--- The data Enclosed Below ---

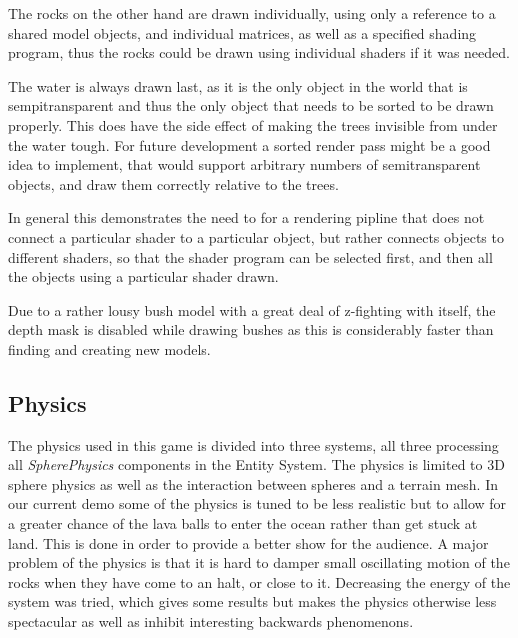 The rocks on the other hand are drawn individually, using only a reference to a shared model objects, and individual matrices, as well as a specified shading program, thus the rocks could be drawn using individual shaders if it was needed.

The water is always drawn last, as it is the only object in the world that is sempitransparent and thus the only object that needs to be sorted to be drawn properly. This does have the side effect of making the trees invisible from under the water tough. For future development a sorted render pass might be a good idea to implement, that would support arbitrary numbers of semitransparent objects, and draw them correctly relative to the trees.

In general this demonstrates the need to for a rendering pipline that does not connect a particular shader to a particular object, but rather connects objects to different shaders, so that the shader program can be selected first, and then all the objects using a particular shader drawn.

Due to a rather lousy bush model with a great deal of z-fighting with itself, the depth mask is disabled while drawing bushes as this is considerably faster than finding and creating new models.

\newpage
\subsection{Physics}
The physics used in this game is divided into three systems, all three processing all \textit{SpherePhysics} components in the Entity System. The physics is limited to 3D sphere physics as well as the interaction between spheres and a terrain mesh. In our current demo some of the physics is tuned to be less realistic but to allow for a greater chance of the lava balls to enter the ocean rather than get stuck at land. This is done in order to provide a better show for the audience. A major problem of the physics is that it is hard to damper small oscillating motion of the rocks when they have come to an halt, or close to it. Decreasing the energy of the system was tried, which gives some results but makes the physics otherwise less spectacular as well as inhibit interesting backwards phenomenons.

--- End of Enclosed The data ---
--- The data Enclosed Below ---

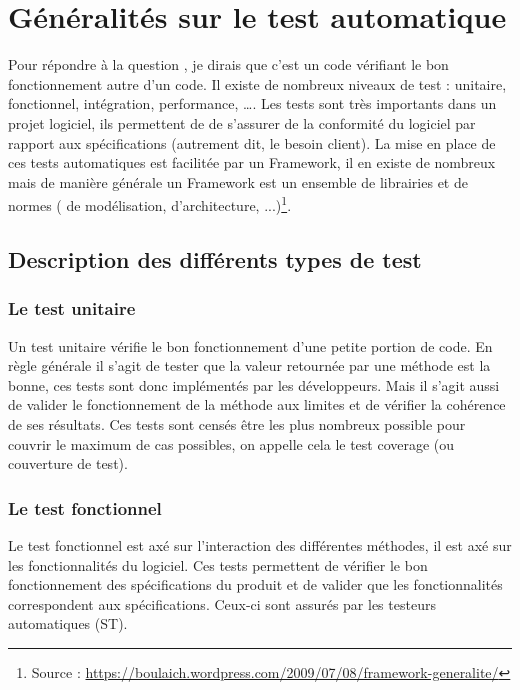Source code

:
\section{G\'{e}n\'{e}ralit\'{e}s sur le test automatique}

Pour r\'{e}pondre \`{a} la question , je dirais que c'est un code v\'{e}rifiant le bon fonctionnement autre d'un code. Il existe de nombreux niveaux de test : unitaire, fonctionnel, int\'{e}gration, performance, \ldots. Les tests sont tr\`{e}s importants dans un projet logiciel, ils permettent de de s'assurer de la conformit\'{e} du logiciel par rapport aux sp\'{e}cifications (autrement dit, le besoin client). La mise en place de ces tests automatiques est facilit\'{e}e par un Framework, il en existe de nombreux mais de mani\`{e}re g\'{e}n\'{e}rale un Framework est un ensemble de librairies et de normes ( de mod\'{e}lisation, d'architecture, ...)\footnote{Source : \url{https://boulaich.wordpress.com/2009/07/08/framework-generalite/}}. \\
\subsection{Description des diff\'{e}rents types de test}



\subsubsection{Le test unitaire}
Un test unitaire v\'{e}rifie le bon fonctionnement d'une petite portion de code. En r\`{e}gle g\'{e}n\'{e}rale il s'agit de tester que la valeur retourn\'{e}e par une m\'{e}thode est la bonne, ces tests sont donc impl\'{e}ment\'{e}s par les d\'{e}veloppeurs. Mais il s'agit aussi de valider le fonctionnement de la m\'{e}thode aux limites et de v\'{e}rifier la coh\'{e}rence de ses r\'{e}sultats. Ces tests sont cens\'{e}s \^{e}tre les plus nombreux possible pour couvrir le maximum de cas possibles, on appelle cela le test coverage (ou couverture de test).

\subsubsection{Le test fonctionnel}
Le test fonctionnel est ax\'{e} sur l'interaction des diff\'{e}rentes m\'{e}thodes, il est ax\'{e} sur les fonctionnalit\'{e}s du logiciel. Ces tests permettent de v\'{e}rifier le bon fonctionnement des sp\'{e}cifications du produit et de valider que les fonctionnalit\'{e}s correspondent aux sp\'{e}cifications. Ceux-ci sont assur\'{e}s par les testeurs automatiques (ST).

--- End of Enclosed The data ---

**What this task involves:** What are the lines, exactly as written above, from the line with "In general this" to the line with "The physics used", both included? Output only those.

**Response area:**
In general this demonstrates the need to for a rendering pipline that does not connect a particular shader to a particular object, but rather connects objects to different shaders, so that the shader program can be selected first, and then all the objects using a particular shader drawn.

Due to a rather lousy bush model with a great deal of z-fighting with itself, the depth mask is disabled while drawing bushes as this is considerably faster than finding and creating new models.

\newpage
\subsection{Physics}
The physics used in this game is divided into three systems, all three processing all \textit{SpherePhysics} components in the Entity System. The physics is limited to 3D sphere physics as well as the interaction between spheres and a terrain mesh. In our current demo some of the physics is tuned to be less realistic but to allow for a greater chance of the lava balls to enter the ocean rather than get stuck at land. This is done in order to provide a better show for the audience. A major problem of the physics is that it is hard to damper small oscillating motion of the rocks when they have come to an halt, or close to it. Decreasing the energy of the system was tried, which gives some results but makes the physics otherwise less spectacular as well as inhibit interesting backwards phenomenons.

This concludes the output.